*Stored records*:
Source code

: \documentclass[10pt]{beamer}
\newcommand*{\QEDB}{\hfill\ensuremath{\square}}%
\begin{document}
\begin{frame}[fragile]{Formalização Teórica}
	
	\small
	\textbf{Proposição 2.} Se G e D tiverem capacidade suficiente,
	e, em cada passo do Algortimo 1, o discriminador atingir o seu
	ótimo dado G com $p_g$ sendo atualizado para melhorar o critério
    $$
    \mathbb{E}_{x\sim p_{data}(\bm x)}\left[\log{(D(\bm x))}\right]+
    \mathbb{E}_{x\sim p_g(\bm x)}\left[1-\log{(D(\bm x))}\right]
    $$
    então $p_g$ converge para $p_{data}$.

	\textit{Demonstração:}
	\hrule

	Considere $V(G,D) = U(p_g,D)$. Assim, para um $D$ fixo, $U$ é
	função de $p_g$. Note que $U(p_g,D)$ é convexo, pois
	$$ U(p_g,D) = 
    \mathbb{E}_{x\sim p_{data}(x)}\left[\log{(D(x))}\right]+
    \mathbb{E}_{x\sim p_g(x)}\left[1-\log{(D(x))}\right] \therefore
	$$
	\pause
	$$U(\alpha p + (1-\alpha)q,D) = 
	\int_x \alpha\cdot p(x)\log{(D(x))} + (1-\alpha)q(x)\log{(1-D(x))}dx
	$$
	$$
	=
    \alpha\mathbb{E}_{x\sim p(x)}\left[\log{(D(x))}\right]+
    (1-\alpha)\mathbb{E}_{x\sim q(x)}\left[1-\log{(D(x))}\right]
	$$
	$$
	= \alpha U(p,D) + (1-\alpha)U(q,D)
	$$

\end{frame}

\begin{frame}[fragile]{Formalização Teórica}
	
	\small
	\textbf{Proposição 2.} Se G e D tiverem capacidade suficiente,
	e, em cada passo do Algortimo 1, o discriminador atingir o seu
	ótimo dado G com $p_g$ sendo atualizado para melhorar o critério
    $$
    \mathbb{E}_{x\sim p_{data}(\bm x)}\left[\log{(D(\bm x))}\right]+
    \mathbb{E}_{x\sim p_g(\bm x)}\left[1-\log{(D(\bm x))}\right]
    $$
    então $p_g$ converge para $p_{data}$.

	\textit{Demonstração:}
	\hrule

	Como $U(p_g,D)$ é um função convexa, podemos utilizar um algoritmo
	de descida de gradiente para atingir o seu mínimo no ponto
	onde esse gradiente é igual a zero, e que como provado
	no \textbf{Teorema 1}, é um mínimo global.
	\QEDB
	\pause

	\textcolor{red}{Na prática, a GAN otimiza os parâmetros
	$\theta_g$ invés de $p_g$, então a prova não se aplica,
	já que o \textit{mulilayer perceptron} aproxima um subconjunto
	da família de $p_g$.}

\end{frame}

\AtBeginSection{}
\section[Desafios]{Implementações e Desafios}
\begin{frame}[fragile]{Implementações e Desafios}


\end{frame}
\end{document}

* * *

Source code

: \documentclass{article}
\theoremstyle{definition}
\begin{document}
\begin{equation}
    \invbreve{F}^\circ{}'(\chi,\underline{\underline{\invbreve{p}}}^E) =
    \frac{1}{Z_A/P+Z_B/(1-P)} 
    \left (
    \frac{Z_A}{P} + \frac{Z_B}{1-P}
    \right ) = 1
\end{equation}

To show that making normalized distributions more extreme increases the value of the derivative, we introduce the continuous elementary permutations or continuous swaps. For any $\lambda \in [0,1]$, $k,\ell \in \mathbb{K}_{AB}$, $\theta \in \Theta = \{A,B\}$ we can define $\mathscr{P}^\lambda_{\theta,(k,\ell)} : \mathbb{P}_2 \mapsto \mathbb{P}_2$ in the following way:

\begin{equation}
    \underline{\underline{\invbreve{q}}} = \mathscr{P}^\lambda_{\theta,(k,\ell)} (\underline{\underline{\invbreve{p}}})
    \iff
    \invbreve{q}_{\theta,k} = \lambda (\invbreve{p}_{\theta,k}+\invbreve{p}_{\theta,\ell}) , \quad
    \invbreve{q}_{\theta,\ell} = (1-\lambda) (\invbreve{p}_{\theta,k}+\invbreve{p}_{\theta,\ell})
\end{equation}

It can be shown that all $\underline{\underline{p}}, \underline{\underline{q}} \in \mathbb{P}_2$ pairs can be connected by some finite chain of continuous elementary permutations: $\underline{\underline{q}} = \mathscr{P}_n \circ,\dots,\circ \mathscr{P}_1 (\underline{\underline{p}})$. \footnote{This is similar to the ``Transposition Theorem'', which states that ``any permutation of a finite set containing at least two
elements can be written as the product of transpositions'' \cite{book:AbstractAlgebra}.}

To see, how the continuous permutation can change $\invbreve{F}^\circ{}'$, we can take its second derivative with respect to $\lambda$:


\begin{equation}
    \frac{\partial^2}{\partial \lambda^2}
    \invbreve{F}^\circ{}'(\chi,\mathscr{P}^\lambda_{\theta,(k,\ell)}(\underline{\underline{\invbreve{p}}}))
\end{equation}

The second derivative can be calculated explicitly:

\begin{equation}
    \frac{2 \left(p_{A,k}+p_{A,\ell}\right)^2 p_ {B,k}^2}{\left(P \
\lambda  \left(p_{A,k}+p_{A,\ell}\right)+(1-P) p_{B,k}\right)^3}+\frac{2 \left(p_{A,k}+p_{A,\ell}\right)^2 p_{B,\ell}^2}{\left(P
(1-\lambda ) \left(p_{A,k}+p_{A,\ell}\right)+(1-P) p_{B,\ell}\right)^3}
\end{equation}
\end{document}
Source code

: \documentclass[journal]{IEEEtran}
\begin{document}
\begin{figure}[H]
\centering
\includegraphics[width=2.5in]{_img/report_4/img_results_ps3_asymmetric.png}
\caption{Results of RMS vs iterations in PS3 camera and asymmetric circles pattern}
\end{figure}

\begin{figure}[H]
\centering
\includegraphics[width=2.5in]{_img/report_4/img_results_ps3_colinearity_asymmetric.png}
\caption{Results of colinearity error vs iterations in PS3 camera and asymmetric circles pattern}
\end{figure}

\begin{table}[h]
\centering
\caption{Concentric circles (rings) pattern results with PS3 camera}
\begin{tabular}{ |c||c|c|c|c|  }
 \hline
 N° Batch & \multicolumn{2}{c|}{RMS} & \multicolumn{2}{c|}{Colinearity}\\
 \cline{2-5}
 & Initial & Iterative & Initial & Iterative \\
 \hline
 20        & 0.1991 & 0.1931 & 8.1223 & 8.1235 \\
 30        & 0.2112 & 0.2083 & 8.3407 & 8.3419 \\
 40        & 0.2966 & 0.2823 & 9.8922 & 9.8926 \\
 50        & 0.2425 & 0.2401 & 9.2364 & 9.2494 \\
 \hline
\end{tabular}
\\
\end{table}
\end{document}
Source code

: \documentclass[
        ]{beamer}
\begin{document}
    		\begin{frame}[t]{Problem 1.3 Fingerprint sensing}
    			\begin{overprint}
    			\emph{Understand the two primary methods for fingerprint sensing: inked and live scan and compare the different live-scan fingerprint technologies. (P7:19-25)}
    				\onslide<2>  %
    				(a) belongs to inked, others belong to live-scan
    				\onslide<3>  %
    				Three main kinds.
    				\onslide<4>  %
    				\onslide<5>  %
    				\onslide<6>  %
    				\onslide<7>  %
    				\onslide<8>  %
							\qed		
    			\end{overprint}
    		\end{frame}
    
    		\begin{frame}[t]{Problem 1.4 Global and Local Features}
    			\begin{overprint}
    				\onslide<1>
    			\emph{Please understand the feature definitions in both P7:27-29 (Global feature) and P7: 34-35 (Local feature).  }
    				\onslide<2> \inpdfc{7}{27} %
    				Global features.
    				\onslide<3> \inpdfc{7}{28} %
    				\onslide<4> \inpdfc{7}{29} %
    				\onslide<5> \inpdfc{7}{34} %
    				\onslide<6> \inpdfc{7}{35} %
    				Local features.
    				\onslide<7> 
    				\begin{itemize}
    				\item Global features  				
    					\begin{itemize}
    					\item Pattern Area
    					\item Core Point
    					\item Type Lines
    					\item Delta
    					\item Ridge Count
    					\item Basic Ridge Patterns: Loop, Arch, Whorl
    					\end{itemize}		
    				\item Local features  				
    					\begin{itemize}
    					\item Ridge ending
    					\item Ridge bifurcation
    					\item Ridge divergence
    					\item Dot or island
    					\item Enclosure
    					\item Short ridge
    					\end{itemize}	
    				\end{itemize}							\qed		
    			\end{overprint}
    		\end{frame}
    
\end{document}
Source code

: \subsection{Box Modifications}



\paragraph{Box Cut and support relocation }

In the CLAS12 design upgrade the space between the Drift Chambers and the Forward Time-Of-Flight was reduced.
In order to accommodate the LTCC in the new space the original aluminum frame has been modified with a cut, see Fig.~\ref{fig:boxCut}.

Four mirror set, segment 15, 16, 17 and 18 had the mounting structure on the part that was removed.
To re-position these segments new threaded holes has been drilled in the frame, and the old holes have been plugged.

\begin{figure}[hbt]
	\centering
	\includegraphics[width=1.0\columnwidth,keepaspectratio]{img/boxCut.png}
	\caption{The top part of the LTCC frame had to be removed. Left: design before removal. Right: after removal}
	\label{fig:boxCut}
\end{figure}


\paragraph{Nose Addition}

*Exercise*: The lines you need are those containing "função"; find them in the records and copy them.

*Output below*:
	função de $p_g$. Note que $U(p_g,D)$ é convexo, pois
	Como $U(p_g,D)$ é um função convexa, podemos utilizar um algoritmo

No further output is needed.